Royal Mitchell

Personal information
- Born: Columbia, South Carolina, United States

Sport
- Country: United States
- Sport: Paralympic athletics
- Disability: Myopia
- Disability class: T13

Medal record
Track and field (athletics)
Representing United States
Paralympic Games
| Gold medal – first place | 2000 Sydney | 400 m T13 |
| Gold medal – first place | 2004 Athens | 400 m T13 |
| Gold medal – first place | 2004 Athens | 100 m T13 |
Parapan American Games
| Gold medal – first place | 2007 Rio de Janeiro | 400 m T13 |
| Silver medal – second place | 2007 Rio de Janeiro | 100 m T13 |
| Bronze medal – third place | 2007 Rio de Janeiro | 200 m T13 |

= Royal Mitchell =

American Paralympian

Royal Mitchell is a paralympic athlete from the United States competing mainly in category T13 sprint events.

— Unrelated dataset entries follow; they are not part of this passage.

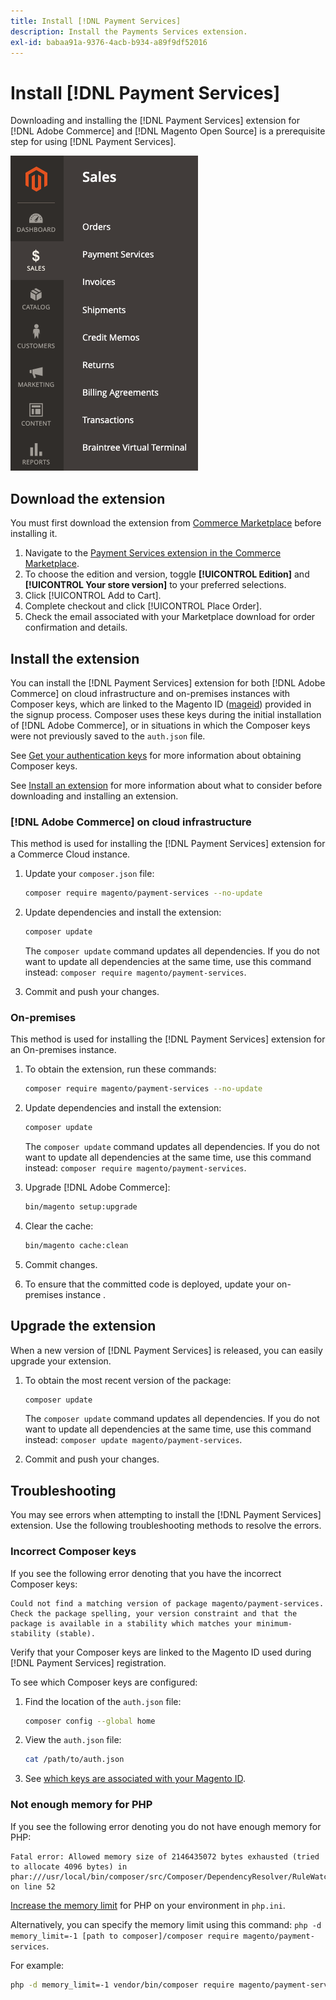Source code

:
 ```yaml
---
title: Install [!DNL Payment Services]
description: Install the Payments Services extension.
exl-id: babaa91a-9376-4acb-b934-a89f9df52016
---
```

# Install [!DNL Payment Services]

Downloading and installing the [!DNL Payment Services] extension for [!DNL Adobe Commerce] and [!DNL Magento Open Source] is a prerequisite step for using [!DNL Payment Services].

![[!DNL Payment Services] extension Admin view](assets/admin-view.png)

## Download the extension

You must first download the extension from [Commerce Marketplace](https://experienceleague.adobe.com/docs/commerce-admin/start/resources/commerce-marketplace.html) before installing it.

1. Navigate to the [Payment Services extension in the Commerce Marketplace](https://marketplace.magento.com/magento-payment-services.html).
1. To choose the edition and version, toggle **[!UICONTROL Edition]** and **[!UICONTROL Your store version]** to your preferred selections.
1. Click [!UICONTROL Add to Cart].
1. Complete checkout and click [!UICONTROL Place Order].
1. Check the email associated with your Marketplace download for order confirmation and details.

## Install the extension

You can install the [!DNL Payment Services] extension for both [!DNL Adobe Commerce] on cloud infrastructure and on-premises instances with Composer keys, which are linked to the Magento ID ([mageid](https://devdocs.magento.com/marketplace/sellers/profile-personal.html#field-descriptions)) provided in the signup process. Composer uses these keys during the initial installation of [!DNL Adobe Commerce], or in situations in which the Composer keys were not previously saved to the `auth.json` file.

See [Get your authentication keys](https://devdocs.magento.com/guides/v2.4/install-gde/prereq/connect-auth.html) for more information about obtaining Composer keys.

See [Install an extension](https://devdocs.magento.com/guides/v2.4/install-gde/install/cli/extensions.html) for more information about what to consider before downloading and installing an extension.

### [!DNL Adobe Commerce] on cloud infrastructure

This method is used for installing the [!DNL Payment Services] extension for a Commerce Cloud instance.

1. Update your `composer.json` file:

   ```bash
   composer require magento/payment-services --no-update
   ```

1. Update dependencies and install the extension:

   ```bash
   composer update
   ```

   The `composer update` command updates all dependencies. If you do not want to update all dependencies at the same time, use this command instead: `composer require magento/payment-services`.

1. Commit and push your changes.

### On-premises

This method is used for installing the [!DNL Payment Services] extension for an On-premises instance.

1. To obtain the extension, run these commands:

   ```bash
   composer require magento/payment-services --no-update
   ```

1. Update dependencies and install the extension:

   ```bash
   composer update
   ```

   The `composer update` command updates all dependencies. If you do not want to update all dependencies at the same time, use this command instead: `composer require magento/payment-services`.

1. Upgrade [!DNL Adobe Commerce]:

   ```bash
   bin/magento setup:upgrade
   ```

1. Clear the cache:

   ```bash
   bin/magento cache:clean
   ```

1. Commit changes.
1. To ensure that the committed code is deployed, update your on-premises instance .

## Upgrade the extension

When a new version of [!DNL Payment Services] is released, you can easily upgrade your extension.

1. To obtain the most recent version of the package:

   ```bash
   composer update
   ```

   The `composer update` command updates all dependencies. If you do not want to update all dependencies at the same time, use this command instead: `composer update magento/payment-services`.

1. Commit and push your changes.

## Troubleshooting

You may see errors when attempting to install the [!DNL Payment Services] extension. Use the following troubleshooting methods to resolve the errors.

### Incorrect Composer keys

If you see the following error denoting that you have the incorrect Composer keys:

```terminal
Could not find a matching version of package magento/payment-services. Check the package spelling, your version constraint and that the package is available in a stability which matches your minimum-stability (stable).
```

Verify that your Composer keys are linked to the Magento ID used during [!DNL Payment Services] registration.

To see which Composer keys are configured:

1. Find the location of the `auth.json` file:

   ```bash
   composer config --global home
   ```

1. View the `auth.json` file:

   ```bash
   cat /path/to/auth.json
   ```

1. See [which keys are associated with your Magento ID](https://devdocs.magento.com/guides/v2.4/install-gde/prereq/connect-auth.html).

### Not enough memory for PHP

If you see the following error denoting you do not have enough memory for PHP:

```terminal
Fatal error: Allowed memory size of 2146435072 bytes exhausted (tried to allocate 4096 bytes) in phar:///usr/local/bin/composer/src/Composer/DependencyResolver/RuleWatchGraph.php on line 52
```

[Increase the memory limit](https://devdocs.magento.com/cloud/project/magento-app-php-ini.html#increase-php-memory-limit) for PHP on your environment in `php.ini`.

Alternatively, you can specify the memory limit using this command: `php -d memory_limit=-1 [path to composer]/composer require magento/payment-services`.

For example:

```bash
php -d memory_limit=-1 vendor/bin/composer require magento/payment-services
```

Royal Mitchell competed in the 2000 Summer Paralympics in all three T13 sprints winning the gold medal in the 400m. He defended this title in 2004 and added the 100m gold as well as competing in the 200m and the 4 × 100 m. He did the same events in 2008 but could not defend any of his titles and went home with no silverware to his name.